[Stored data]
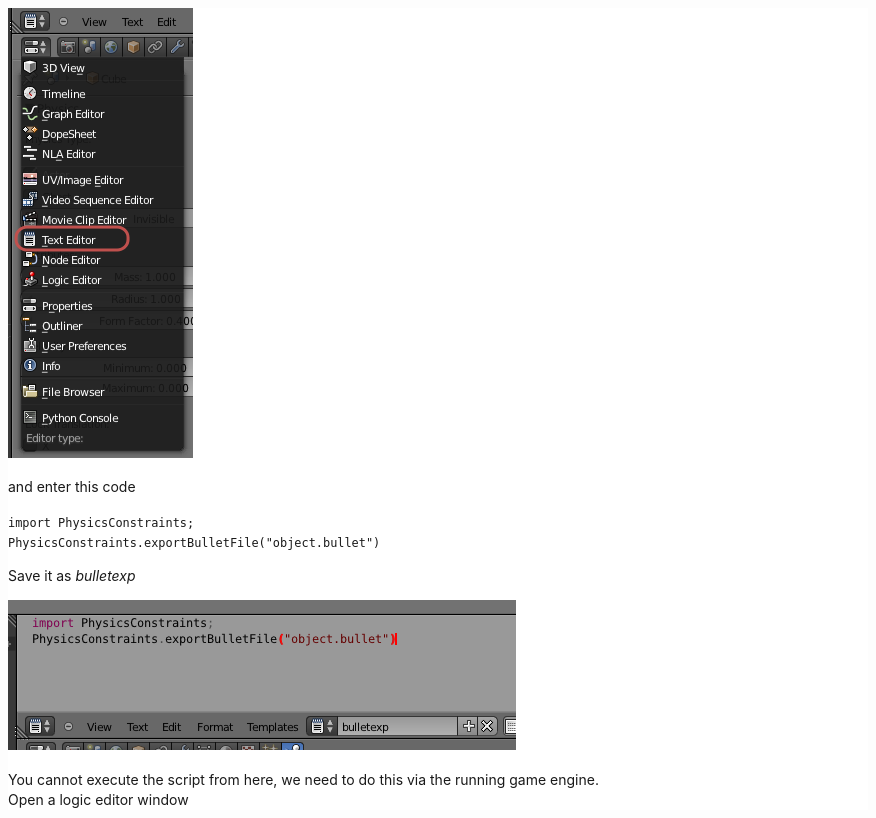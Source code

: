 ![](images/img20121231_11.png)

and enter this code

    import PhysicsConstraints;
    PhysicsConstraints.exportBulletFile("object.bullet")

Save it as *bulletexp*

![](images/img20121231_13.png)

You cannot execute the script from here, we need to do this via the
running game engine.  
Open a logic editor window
...
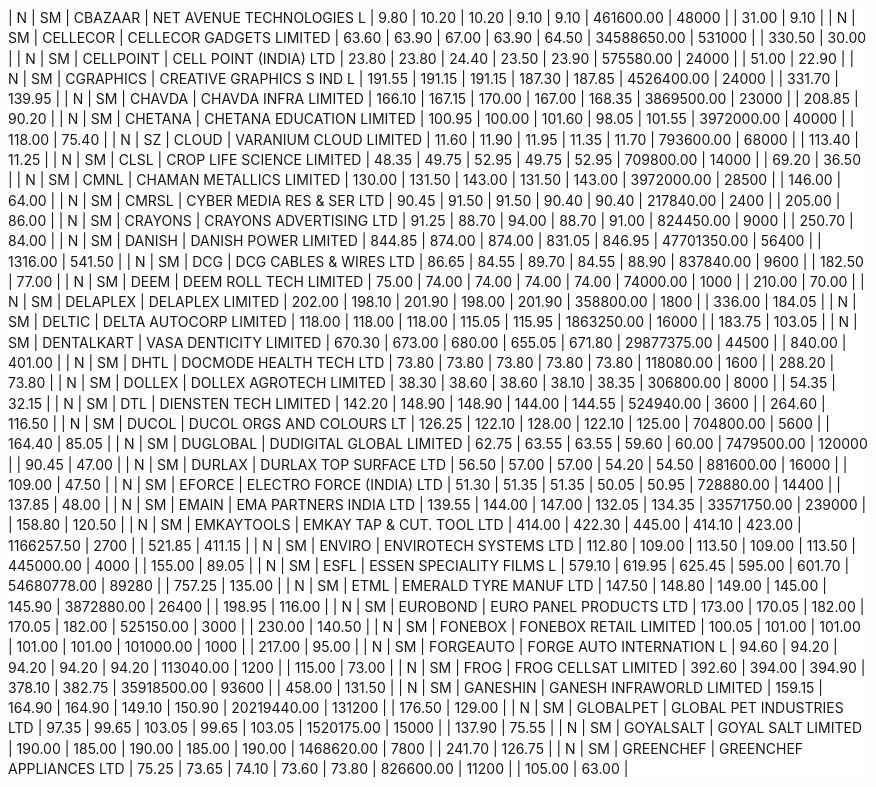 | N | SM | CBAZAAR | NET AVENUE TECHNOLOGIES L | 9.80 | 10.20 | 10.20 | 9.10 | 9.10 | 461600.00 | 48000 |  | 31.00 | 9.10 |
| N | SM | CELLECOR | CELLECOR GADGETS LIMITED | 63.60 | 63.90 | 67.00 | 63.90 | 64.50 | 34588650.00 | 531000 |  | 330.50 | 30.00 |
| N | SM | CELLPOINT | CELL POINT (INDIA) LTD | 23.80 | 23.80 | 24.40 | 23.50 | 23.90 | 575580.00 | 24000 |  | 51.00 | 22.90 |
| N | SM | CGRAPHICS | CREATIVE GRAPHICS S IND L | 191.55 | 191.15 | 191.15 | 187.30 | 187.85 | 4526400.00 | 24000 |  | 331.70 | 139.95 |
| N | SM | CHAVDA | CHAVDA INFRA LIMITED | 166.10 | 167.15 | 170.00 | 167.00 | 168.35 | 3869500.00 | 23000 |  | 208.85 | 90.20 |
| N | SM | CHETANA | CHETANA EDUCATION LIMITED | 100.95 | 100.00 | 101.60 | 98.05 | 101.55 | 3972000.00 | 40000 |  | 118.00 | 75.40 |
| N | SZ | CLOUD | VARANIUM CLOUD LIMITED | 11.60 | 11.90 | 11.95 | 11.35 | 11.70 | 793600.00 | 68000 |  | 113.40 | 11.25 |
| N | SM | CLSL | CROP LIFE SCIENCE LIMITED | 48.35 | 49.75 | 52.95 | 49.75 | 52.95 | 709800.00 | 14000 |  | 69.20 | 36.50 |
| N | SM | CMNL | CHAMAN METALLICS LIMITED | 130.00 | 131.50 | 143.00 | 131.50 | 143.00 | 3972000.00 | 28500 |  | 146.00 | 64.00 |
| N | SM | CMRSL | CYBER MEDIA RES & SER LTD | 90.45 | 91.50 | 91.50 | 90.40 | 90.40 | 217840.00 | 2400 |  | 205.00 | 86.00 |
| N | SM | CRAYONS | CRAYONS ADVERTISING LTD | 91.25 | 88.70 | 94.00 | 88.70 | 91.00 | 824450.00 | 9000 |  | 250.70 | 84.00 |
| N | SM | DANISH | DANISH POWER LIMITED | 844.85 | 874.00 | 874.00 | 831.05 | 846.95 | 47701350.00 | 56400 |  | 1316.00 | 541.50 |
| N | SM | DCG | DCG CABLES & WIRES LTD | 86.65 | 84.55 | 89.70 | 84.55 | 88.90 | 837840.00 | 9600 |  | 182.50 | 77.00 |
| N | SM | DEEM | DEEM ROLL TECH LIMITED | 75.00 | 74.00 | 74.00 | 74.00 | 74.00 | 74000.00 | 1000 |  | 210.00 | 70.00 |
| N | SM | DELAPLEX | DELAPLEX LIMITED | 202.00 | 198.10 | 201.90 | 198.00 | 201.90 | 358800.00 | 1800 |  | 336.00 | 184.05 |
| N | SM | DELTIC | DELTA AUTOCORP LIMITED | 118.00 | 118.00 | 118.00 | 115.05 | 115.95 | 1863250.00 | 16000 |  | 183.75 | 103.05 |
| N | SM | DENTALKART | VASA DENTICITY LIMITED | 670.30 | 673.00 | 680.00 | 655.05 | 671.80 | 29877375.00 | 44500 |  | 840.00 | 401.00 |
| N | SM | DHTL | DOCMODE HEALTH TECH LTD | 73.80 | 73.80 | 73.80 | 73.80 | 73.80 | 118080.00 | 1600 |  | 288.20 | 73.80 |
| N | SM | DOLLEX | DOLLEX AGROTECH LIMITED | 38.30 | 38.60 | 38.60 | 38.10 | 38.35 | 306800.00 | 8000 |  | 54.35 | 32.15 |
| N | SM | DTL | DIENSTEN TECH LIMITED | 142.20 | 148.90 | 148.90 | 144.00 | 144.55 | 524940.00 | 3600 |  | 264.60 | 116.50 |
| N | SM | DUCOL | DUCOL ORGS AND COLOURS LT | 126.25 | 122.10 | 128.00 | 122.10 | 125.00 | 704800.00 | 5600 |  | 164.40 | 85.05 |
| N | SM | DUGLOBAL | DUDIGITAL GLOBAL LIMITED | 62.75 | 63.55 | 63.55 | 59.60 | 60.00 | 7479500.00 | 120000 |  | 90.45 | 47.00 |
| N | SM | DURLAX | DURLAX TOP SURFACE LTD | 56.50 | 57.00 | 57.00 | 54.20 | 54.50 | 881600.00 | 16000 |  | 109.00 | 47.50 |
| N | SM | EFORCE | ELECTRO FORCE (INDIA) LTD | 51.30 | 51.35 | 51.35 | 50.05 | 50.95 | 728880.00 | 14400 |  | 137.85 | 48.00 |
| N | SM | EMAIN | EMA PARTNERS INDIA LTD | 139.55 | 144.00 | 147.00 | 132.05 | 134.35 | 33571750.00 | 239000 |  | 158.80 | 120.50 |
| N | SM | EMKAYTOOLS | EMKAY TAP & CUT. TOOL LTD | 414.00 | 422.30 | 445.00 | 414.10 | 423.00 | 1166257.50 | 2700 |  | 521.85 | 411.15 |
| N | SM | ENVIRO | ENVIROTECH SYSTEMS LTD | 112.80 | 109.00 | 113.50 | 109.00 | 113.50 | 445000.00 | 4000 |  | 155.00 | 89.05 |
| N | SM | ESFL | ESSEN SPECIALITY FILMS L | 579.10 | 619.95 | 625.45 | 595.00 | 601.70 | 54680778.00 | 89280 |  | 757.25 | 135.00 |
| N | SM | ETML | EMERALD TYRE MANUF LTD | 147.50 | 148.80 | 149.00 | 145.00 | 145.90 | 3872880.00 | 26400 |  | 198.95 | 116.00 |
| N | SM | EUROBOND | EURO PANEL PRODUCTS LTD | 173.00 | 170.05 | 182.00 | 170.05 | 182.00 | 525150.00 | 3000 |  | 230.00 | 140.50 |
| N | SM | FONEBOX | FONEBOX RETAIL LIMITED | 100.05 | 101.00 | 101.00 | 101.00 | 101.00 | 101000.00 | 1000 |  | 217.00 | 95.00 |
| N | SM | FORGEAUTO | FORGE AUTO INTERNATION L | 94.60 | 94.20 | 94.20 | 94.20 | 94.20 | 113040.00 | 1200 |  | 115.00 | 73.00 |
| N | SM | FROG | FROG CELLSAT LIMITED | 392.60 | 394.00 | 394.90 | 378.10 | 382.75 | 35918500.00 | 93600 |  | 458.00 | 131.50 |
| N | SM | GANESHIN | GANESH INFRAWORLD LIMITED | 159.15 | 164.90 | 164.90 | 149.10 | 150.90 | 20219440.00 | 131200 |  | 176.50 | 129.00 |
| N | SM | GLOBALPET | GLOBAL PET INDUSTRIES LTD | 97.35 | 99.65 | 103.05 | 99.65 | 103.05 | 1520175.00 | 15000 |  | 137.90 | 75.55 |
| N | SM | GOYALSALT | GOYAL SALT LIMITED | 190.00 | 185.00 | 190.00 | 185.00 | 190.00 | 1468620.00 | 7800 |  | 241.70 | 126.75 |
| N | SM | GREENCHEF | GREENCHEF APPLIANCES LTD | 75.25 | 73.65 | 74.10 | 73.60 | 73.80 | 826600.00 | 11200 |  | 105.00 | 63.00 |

## ACTIVITY
Restate word for word the entries above, starting at the line with "182.50 | 77.00 |" and ending at the line with "198.95 | 116.00 |", inclusive, and no others.

## ANSWER TO THE PROBLEM
| N | SM | DCG | DCG CABLES & WIRES LTD | 86.65 | 84.55 | 89.70 | 84.55 | 88.90 | 837840.00 | 9600 |  | 182.50 | 77.00 |
| N | SM | DEEM | DEEM ROLL TECH LIMITED | 75.00 | 74.00 | 74.00 | 74.00 | 74.00 | 74000.00 | 1000 |  | 210.00 | 70.00 |
| N | SM | DELAPLEX | DELAPLEX LIMITED | 202.00 | 198.10 | 201.90 | 198.00 | 201.90 | 358800.00 | 1800 |  | 336.00 | 184.05 |
| N | SM | DELTIC | DELTA AUTOCORP LIMITED | 118.00 | 118.00 | 118.00 | 115.05 | 115.95 | 1863250.00 | 16000 |  | 183.75 | 103.05 |
| N | SM | DENTALKART | VASA DENTICITY LIMITED | 670.30 | 673.00 | 680.00 | 655.05 | 671.80 | 29877375.00 | 44500 |  | 840.00 | 401.00 |
| N | SM | DHTL | DOCMODE HEALTH TECH LTD | 73.80 | 73.80 | 73.80 | 73.80 | 73.80 | 118080.00 | 1600 |  | 288.20 | 73.80 |
| N | SM | DOLLEX | DOLLEX AGROTECH LIMITED | 38.30 | 38.60 | 38.60 | 38.10 | 38.35 | 306800.00 | 8000 |  | 54.35 | 32.15 |
| N | SM | DTL | DIENSTEN TECH LIMITED | 142.20 | 148.90 | 148.90 | 144.00 | 144.55 | 524940.00 | 3600 |  | 264.60 | 116.50 |
| N | SM | DUCOL | DUCOL ORGS AND COLOURS LT | 126.25 | 122.10 | 128.00 | 122.10 | 125.00 | 704800.00 | 5600 |  | 164.40 | 85.05 |
| N | SM | DUGLOBAL | DUDIGITAL GLOBAL LIMITED | 62.75 | 63.55 | 63.55 | 59.60 | 60.00 | 7479500.00 | 120000 |  | 90.45 | 47.00 |
| N | SM | DURLAX | DURLAX TOP SURFACE LTD | 56.50 | 57.00 | 57.00 | 54.20 | 54.50 | 881600.00 | 16000 |  | 109.00 | 47.50 |
| N | SM | EFORCE | ELECTRO FORCE (INDIA) LTD | 51.30 | 51.35 | 51.35 | 50.05 | 50.95 | 728880.00 | 14400 |  | 137.85 | 48.00 |
| N | SM | EMAIN | EMA PARTNERS INDIA LTD | 139.55 | 144.00 | 147.00 | 132.05 | 134.35 | 33571750.00 | 239000 |  | 158.80 | 120.50 |
| N | SM | EMKAYTOOLS | EMKAY TAP & CUT. TOOL LTD | 414.00 | 422.30 | 445.00 | 414.10 | 423.00 | 1166257.50 | 2700 |  | 521.85 | 411.15 |
| N | SM | ENVIRO | ENVIROTECH SYSTEMS LTD | 112.80 | 109.00 | 113.50 | 109.00 | 113.50 | 445000.00 | 4000 |  | 155.00 | 89.05 |
| N | SM | ESFL | ESSEN SPECIALITY FILMS L | 579.10 | 619.95 | 625.45 | 595.00 | 601.70 | 54680778.00 | 89280 |  | 757.25 | 135.00 |
| N | SM | ETML | EMERALD TYRE MANUF LTD | 147.50 | 148.80 | 149.00 | 145.00 | 145.90 | 3872880.00 | 26400 |  | 198.95 | 116.00 |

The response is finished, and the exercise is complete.